There were no assets or liabilities measured at fair value on a recurring basis as of December 31, 2020. The Warrants are accounted for as liabilities in accordance with ASC 815-40 and are presented within warrant liabilities on the Balance Sheets. The warrant liabilities are measured at fair value at inception and on a recurring basis, with changes in fair value presented within change in fair value of warrant liabilities in the Statement of Operations.

 

The Company established the initial fair value for the Public Warrants on January 29, 2021, the date of the Company’s Initial Public Offering, using a Monte Carlo simulation model, and for the Private Warrants on January 29, 2021, using a Black Scholes Model. As of December 31, 2021, the fair value for the Private Warrants was estimated using a Black Scholes Model, and the fair value of the Public Warrants by reference to the quoted market price of the warrants.
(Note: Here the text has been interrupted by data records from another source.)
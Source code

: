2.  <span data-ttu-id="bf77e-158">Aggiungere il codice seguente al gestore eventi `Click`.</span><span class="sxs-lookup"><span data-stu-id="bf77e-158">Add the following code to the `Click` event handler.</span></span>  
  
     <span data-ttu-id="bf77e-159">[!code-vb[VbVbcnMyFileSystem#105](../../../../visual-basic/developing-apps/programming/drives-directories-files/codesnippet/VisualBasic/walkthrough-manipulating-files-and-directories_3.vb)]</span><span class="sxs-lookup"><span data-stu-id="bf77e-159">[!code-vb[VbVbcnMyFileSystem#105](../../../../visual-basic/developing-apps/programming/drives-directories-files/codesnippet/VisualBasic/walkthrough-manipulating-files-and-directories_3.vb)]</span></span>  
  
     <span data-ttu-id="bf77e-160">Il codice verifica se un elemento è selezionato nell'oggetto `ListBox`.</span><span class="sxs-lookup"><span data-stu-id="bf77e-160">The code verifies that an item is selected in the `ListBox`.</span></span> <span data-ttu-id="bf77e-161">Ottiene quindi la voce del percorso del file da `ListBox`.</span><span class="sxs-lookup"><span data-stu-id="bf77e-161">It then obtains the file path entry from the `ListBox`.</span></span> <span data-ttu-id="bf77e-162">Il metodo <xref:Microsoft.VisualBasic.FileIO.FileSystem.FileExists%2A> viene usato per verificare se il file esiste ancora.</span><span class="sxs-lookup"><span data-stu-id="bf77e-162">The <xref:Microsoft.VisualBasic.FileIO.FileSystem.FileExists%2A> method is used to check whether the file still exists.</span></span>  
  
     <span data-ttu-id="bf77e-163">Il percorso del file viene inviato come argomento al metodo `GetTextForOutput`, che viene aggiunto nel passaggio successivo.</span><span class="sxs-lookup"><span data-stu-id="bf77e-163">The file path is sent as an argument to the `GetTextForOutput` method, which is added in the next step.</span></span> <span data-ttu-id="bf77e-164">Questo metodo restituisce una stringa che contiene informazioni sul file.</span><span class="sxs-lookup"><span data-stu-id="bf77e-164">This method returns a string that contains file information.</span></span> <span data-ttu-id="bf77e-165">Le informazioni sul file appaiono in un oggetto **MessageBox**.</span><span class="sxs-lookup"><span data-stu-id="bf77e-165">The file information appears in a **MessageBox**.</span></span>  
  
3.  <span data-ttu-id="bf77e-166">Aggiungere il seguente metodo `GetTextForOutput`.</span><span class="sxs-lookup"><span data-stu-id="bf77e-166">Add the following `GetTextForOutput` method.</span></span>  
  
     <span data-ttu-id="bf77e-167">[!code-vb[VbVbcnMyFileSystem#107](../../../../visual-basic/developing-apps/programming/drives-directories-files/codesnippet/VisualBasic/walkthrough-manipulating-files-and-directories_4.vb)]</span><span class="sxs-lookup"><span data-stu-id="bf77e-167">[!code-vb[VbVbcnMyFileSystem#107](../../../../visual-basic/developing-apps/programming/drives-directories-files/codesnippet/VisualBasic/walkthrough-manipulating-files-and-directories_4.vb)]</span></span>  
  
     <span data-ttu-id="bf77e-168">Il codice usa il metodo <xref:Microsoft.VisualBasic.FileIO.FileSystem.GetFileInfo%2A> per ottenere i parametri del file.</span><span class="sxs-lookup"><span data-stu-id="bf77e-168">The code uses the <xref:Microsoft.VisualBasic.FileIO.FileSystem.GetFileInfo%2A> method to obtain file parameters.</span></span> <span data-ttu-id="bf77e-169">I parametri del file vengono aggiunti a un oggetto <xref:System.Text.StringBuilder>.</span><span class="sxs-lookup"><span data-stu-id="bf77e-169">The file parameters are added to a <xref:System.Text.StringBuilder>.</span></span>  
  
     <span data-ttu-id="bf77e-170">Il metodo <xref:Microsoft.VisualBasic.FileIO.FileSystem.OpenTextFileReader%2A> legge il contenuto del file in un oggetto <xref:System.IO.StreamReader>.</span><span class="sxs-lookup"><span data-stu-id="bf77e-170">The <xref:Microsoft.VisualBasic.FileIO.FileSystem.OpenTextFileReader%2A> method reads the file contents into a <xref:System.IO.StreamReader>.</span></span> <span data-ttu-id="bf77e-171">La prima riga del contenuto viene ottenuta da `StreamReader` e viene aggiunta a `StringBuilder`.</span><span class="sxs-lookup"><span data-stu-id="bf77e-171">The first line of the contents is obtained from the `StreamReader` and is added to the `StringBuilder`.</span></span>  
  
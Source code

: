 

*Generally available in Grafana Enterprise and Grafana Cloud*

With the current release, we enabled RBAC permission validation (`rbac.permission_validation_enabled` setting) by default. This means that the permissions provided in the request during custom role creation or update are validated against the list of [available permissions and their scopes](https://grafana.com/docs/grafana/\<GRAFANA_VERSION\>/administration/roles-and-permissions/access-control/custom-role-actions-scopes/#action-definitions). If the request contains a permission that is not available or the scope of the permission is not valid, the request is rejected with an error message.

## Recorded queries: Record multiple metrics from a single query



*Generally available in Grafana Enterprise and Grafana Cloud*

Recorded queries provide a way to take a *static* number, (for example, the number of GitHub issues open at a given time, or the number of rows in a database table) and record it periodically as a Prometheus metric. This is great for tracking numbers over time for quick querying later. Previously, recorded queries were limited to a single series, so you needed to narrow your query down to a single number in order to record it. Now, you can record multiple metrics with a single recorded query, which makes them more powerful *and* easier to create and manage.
The Public and Private Warrants were classified as Level 3 at the initial measurement date, and the Private Warrants were classified as Level 3 as of December 31, 2021 due to the use of unobservable inputs. Transfers between levels are recognized at the end of each quarterly reporting period. As of March 31, 2021, the Public Warrants were reclassified from a Level 3 to a Level 1 classification due to use of the observed trading price of the separated Public Warrants.

 

The following table presents the changes in the fair value of Level 3 warrant liabilities:

 

   Warrant
Liabilities
 
Fair Value as of December 31, 2020  $
 
Initial measurement on January 29, 2021   30,954,321 
Public warrant liability transferred to Level 1   (6,613,333)
Change in fair value   (20,867,689)
Fair Value as of December 31, 2021  $3,473,299 

 

On December 31, 2021, the estimated fair value of the Private Placement Warrants is determined using Level 3 inputs. Inherent in level 3 inputs assumptions related to expected share-price volatility, expected life, risk-free interest rate and dividend yield. The Company estimates the volatility of its ordinary share warrants based on implied volatility from the Company’s traded warrants and from historical volatility of select peer companies. The risk-free interest rate is based on the U.S. Treasury zero-coupon yield curve on the grant date for a maturity similar to the expected remaining life of the warrants. The expected life of the warrants is assumed to be equivalent to their remaining contractual term. The dividend rate is based on the historical rate, which the Company anticipates remaining at zero.

 

The key inputs into the Black Scholes Model as of January 29, 2021 and December 31, 2021 were as follows:

 

Inputs  (Initial Measurement)
January 29,
2021
   December 31,
2021
 
Risk-free interest rate   0.62%   1.31%
Dividend rate   0.00%   0.00%
Expected term remaining (years)   6.0    5.54 
Volatility before Initial Business Combination   20.0%   5.0%
Volatility after Initial Business Combination   20%-30%   11.9%
Share price  $10.05   $9.76 
Exercise Price  $11.50   $11.50 

 

Note 9 — Subsequent Events

 

The Company evaluated subsequent events and transactions that occurred after the balance sheet date up to the date that the financial statements were issued. Based on this review, the Company determined no events have occurred that would require adjustments to the disclosures in the financial statements.